A draw is one complete assignment of every latent: one \(\theta_s\) for each subject, one \(\beta_n\) (and \(\alpha_n\)) for each item. A chain is an ordered sequence of such draws,

\[\underbrace{(\theta^{(0)}, \beta^{(0)}, \alpha^{(0)})}_{\text{draw }0} \;\to\; \underbrace{(\theta^{(1)}, \beta^{(1)}, \alpha^{(1)})}_{\text{draw }1} \;\to\; \cdots \;\to\; \underbrace{(\theta^{(T)}, \beta^{(T)}, \alpha^{(T)})}_{\text{draw }T},\]

where each step takes the current state and produces the next under a transition rule designed so that the chain settles onto \(p(\theta, \beta, \alpha \mid X)\). After enough steps, the empirical distribution of draws matches the posterior, so sample averages over draws estimate posterior expectations.

# MCMC: step a Markov chain whose long-run distribution is the posterior,
# and keep the visited states as draws.
state = initial_state()

draws = []
for step in range(T):
    state = step_chain(state, model, X)
    draws.append(state)

# Stack per-step states into arrays of shape (T, S), (T, N), ...
theta_draws = stack([d.theta for d in draws])    # shape (T, S)

The kept draws are a (T, S) array of joint posterior samples. Every quantity we use downstream is read off this array as a sample average:

#	Quantity	Computed from `theta_draws`	Reads as
1	Posterior mean	`theta_draws.mean(axis=0)`	\(\hat\theta_s\), the point estimate that orders subjects
2	Credible interval	`quantile(theta_draws, [0.05, 0.95], axis=0)`, or 90% HDI	90% error bar on \(\hat\theta_s\)
3	Rank distribution	per-draw rank of each subject, then quantiles or fractions	rank CI; \(P(\text{subject } s \text{ in top-}k)\)
4	Pairwise comparison	`(theta_draws[:, :, None] > theta_draws[:, None, :]).mean(axis=0)`	\(P(\theta_s > \theta_{s'} \mid X)\)

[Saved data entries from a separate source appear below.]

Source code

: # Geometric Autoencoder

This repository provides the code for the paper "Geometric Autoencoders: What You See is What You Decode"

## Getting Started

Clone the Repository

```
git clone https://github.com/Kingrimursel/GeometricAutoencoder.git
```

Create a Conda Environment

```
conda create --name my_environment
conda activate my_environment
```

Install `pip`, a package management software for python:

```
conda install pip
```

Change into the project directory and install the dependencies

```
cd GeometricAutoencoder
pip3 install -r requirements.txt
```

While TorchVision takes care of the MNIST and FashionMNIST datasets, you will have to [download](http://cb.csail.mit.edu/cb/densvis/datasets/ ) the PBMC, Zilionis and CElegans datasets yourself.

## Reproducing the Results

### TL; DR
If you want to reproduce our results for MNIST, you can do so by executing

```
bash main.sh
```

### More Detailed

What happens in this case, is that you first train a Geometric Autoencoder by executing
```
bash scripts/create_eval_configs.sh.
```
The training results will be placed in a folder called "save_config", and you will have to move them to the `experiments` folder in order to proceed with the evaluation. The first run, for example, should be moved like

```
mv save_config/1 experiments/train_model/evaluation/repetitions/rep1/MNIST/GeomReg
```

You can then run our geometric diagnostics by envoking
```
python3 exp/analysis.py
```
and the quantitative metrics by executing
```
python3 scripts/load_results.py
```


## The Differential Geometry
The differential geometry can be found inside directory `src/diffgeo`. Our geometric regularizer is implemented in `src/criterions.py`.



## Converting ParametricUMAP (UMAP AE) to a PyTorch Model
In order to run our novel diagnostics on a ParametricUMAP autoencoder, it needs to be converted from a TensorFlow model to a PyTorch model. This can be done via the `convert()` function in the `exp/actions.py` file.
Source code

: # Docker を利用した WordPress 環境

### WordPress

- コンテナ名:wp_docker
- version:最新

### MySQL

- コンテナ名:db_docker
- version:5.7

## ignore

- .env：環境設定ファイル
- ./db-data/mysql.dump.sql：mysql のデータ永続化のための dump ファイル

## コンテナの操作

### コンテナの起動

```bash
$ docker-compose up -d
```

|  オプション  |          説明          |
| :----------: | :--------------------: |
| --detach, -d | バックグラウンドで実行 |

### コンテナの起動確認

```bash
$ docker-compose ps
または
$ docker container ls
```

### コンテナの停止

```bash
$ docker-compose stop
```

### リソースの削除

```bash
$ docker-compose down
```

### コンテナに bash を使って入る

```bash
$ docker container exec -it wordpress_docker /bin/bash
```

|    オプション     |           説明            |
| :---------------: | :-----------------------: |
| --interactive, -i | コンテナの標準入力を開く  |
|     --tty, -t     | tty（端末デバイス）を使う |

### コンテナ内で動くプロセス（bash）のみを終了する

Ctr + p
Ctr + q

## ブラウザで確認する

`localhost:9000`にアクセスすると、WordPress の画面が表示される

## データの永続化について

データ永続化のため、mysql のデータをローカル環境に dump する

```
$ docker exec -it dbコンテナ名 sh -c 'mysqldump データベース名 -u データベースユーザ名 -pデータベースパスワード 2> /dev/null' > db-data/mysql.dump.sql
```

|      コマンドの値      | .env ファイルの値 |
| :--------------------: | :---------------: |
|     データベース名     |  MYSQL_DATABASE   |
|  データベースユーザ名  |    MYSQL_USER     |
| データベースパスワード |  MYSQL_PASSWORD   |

All four are sample averages, so accuracy improves with more draws. However, before any of those averages can be trusted, two checks tell us whether the chain has actually settled onto the posterior.

The first compares chains: run several from different starting points and ask, for each latent, whether they agree. The Gelman-Rubin statistic \(\hat R\) formalises this by comparing two variances: how much one chain wanders on its own (within-chain variance), and how far the chains’ means sit from one another (between-chain variance). When the chains have mixed onto the same posterior, both numbers track the same thing, and their ratio \(\hat R\) approaches \(1\). Values above \(1.01\) mean the chains have not agreed yet, so at least one of them is still exploring.
The second check corrects for autocorrelation. Consecutive draws within one chain are not independent: each is a small perturbation of the previous, so \(T\) raw draws carry less information than \(T\) truly independent samples would. The effective sample size is the equivalent count of independent draws, \(T_\text{eff} = T / \bigl(1 + 2 \sum_k \rho_k\bigr)\), where \(\rho_k\) is the correlation between draws separated by \(k\) steps. If consecutive draws are nearly identical, those correlations stay near \(1\) for many lags and \(T_\text{eff}\) collapses far below \(T\); we want at least a few hundred per latent.

5.4. References#

[1] (1,2)

D. M. Blei, A. Kucukelbir, and J. D. McAuliffe. Variational inference: a review for statisticians. JASA, 2017. arXiv:1601.00670.